• Task objective: Among the lines of the records, please find those that contain the word "재정의해" and copy them.

Plain-text document sources:
──────

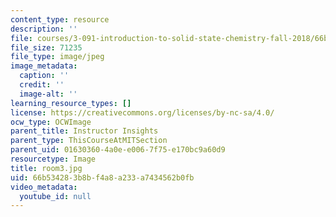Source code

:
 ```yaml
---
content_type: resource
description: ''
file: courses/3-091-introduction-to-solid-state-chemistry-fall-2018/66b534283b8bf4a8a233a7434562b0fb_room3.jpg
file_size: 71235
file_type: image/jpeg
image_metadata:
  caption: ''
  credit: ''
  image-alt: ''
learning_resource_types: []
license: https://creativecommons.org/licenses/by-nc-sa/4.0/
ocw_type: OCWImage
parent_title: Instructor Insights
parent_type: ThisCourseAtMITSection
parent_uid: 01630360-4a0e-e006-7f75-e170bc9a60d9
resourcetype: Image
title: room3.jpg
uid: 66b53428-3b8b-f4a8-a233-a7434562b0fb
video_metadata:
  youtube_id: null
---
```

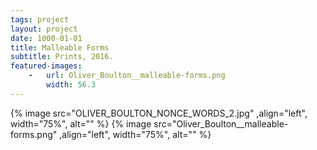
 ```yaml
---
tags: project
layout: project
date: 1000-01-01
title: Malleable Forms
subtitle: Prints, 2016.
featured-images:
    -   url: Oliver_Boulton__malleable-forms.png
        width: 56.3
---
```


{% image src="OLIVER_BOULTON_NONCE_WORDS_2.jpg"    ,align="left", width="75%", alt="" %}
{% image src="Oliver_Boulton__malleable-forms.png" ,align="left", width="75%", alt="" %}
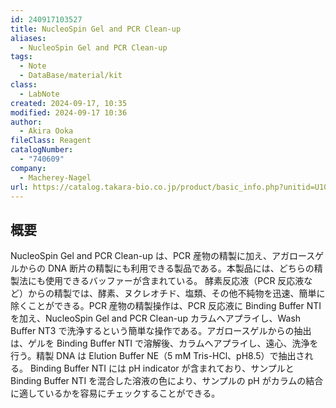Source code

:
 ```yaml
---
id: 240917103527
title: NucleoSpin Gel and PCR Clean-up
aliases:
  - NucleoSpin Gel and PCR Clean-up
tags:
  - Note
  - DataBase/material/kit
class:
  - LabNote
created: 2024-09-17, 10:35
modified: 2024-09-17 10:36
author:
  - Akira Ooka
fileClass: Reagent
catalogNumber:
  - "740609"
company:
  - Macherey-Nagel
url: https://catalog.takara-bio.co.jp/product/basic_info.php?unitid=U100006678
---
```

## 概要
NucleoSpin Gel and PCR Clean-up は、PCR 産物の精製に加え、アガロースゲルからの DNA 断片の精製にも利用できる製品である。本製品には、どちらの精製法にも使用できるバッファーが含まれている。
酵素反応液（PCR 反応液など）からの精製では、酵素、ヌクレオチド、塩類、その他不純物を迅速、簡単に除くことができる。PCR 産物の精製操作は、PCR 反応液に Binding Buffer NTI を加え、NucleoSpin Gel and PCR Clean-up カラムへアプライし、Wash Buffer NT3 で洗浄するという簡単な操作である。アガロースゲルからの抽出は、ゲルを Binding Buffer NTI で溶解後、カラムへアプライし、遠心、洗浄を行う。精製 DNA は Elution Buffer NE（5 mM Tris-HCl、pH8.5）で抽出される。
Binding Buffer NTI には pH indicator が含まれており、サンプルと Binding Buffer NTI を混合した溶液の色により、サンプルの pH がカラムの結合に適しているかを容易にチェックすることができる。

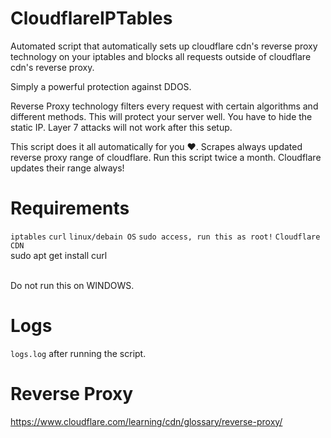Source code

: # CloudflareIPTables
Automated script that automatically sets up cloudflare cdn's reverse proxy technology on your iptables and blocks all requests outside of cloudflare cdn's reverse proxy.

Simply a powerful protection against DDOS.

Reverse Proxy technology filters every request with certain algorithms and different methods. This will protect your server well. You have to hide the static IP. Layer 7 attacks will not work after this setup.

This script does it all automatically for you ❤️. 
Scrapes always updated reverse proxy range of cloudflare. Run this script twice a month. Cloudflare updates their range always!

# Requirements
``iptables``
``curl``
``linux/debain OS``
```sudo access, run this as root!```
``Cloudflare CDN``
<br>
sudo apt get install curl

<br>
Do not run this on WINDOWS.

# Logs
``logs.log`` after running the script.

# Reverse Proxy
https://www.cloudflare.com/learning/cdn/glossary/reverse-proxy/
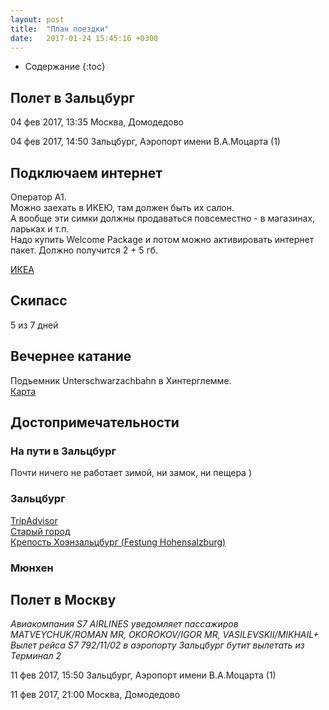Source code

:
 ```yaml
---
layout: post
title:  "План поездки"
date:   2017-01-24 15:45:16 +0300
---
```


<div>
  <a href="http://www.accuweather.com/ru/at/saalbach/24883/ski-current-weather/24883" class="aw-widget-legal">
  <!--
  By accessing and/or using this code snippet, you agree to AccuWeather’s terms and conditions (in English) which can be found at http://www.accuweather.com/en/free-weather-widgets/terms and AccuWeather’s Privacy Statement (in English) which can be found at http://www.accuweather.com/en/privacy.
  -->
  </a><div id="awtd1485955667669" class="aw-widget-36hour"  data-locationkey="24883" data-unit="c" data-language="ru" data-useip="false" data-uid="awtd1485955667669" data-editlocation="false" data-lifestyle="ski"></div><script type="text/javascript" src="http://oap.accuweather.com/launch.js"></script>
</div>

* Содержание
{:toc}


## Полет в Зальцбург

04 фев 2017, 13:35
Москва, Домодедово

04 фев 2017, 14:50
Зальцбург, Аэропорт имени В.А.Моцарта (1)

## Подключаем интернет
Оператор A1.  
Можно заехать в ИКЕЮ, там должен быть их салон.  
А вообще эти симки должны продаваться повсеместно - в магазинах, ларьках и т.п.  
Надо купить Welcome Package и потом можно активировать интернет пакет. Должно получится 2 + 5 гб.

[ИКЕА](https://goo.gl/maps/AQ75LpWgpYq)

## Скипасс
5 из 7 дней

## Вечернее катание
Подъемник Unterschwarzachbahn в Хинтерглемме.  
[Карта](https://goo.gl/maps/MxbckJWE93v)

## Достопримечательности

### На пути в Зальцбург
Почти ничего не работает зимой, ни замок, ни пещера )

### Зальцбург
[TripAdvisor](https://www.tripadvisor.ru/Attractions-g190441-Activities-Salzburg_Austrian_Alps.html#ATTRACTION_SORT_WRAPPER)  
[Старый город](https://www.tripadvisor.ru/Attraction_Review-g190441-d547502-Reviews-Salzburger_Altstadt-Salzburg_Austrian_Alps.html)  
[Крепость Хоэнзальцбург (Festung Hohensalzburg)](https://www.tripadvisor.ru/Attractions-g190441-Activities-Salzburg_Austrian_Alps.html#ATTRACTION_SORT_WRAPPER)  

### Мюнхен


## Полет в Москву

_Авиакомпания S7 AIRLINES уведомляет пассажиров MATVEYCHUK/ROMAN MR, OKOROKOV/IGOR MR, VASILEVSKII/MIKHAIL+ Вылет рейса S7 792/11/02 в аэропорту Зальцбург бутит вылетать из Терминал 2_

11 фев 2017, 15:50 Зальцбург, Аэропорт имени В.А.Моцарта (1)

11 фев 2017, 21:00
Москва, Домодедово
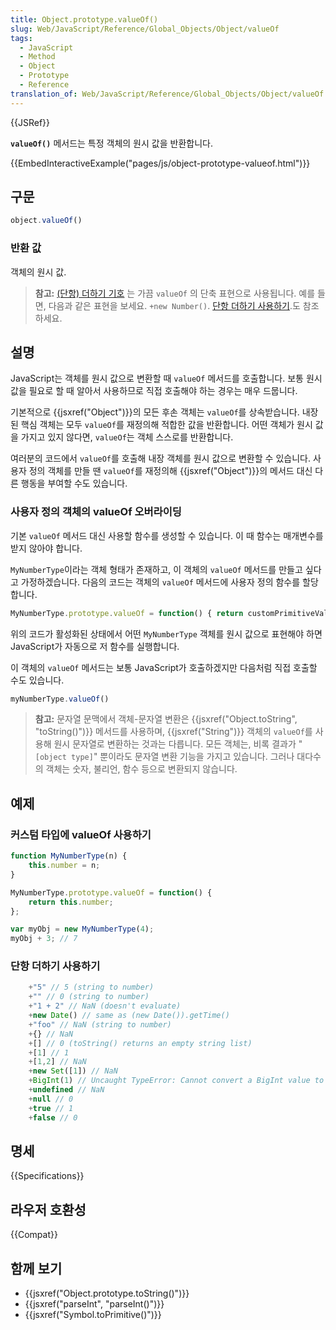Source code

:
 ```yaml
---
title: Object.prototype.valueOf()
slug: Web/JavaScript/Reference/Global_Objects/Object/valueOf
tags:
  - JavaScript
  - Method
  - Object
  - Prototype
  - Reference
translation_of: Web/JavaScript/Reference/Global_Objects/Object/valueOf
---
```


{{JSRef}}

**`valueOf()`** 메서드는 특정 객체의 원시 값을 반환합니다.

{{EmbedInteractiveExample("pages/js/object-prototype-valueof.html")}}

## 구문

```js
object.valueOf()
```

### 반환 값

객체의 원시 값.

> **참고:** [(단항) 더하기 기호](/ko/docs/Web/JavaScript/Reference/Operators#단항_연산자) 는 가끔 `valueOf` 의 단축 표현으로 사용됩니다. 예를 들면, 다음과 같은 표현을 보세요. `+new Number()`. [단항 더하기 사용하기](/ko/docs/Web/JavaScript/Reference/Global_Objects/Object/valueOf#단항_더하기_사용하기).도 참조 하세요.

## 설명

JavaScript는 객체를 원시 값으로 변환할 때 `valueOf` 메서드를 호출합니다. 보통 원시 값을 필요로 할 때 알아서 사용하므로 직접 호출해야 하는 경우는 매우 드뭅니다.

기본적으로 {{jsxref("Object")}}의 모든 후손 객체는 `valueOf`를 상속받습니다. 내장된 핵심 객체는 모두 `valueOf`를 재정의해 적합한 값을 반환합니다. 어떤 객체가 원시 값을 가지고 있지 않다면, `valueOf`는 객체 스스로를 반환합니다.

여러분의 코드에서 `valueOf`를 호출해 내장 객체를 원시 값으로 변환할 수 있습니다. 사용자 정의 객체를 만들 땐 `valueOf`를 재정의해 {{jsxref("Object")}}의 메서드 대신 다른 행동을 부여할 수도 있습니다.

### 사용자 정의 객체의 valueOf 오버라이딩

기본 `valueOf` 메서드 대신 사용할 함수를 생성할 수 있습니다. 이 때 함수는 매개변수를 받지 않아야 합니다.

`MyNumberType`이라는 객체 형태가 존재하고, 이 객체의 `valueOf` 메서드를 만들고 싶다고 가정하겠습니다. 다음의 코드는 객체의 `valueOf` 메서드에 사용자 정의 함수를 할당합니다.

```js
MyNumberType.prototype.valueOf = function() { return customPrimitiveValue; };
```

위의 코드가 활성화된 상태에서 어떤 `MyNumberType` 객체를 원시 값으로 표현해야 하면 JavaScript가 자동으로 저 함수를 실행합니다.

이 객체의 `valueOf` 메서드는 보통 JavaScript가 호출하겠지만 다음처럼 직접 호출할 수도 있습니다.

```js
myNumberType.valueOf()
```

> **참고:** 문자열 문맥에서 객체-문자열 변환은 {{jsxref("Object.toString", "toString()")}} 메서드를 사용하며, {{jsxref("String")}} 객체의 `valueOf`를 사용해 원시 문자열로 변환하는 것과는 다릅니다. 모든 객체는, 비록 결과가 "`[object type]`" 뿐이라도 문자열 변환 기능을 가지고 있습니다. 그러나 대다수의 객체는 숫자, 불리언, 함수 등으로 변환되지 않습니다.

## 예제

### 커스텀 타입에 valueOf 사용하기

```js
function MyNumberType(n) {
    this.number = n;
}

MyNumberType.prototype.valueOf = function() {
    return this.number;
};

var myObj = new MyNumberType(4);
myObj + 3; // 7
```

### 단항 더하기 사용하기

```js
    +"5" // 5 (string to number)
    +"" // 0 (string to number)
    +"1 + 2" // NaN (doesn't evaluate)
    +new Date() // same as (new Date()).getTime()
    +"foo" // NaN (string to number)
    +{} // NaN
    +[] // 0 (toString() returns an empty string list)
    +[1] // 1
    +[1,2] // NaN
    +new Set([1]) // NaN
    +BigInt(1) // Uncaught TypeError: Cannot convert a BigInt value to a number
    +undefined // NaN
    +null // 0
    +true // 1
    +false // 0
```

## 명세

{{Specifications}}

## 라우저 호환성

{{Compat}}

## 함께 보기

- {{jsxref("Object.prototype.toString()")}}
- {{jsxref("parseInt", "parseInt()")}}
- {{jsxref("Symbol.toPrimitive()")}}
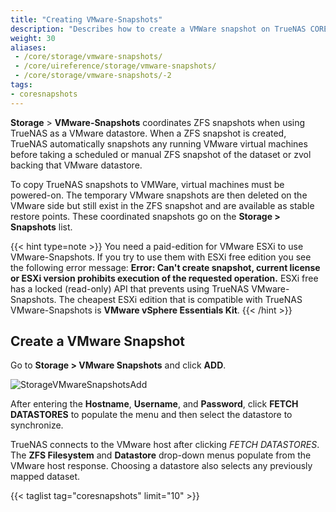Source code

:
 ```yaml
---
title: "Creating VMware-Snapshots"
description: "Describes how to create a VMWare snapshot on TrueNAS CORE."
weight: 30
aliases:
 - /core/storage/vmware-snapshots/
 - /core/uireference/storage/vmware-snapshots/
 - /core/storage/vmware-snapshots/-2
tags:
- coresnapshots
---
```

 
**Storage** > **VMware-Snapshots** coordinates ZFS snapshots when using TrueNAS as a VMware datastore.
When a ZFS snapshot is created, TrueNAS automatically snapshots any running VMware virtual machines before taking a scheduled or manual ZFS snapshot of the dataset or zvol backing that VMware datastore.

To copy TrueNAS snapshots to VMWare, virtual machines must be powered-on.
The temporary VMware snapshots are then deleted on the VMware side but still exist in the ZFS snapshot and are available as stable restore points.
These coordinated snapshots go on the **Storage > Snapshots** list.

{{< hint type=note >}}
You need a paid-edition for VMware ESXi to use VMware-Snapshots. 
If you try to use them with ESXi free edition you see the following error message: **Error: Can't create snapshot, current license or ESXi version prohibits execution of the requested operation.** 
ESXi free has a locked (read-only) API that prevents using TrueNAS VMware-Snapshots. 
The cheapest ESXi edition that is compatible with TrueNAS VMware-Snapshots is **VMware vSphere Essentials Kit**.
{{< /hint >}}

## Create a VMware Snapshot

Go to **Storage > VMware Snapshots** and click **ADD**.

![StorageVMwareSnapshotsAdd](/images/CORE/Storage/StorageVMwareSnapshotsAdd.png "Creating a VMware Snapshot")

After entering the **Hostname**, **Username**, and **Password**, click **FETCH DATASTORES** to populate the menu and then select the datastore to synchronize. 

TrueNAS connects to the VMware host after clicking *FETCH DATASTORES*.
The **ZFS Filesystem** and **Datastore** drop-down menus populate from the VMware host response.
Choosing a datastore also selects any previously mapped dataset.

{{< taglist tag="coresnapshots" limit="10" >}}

──────

• Exercise answer:
기본적으로 {{jsxref("Object")}}의 모든 후손 객체는 `valueOf`를 상속받습니다. 내장된 핵심 객체는 모두 `valueOf`를 재정의해 적합한 값을 반환합니다. 어떤 객체가 원시 값을 가지고 있지 않다면, `valueOf`는 객체 스스로를 반환합니다.
여러분의 코드에서 `valueOf`를 호출해 내장 객체를 원시 값으로 변환할 수 있습니다. 사용자 정의 객체를 만들 땐 `valueOf`를 재정의해 {{jsxref("Object")}}의 메서드 대신 다른 행동을 부여할 수도 있습니다.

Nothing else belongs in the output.